• Working data:
§ §

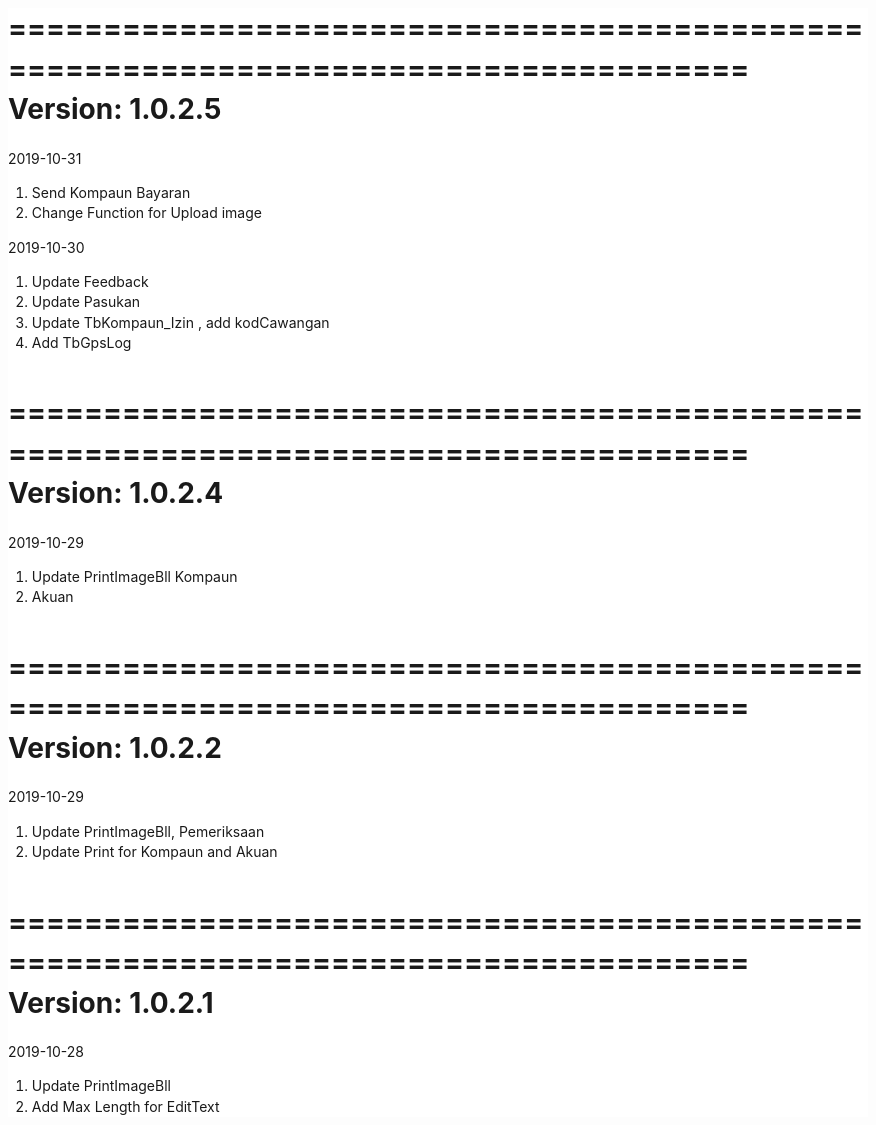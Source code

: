 ====================================================================================
Version: 1.0.2.5
====================================================================================
2019-10-31
1. Send Kompaun Bayaran
2. Change Function for Upload image

2019-10-30
1. Update Feedback
2. Update Pasukan
3. Update TbKompaun_Izin , add kodCawangan
4. Add TbGpsLog

====================================================================================
Version: 1.0.2.4
====================================================================================
2019-10-29
1. Update PrintImageBll Kompaun
2. Akuan

====================================================================================
Version: 1.0.2.2
====================================================================================
2019-10-29
1. Update PrintImageBll, Pemeriksaan
2. Update Print for Kompaun and Akuan

====================================================================================
Version: 1.0.2.1
====================================================================================
2019-10-28
1. Update PrintImageBll
2. Add Max Length for EditText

§ §

• Task to carry out: All lines above with the word "Akuan" need to be reported.

• Written solution:
2. Akuan
2. Update Print for Kompaun and Akuan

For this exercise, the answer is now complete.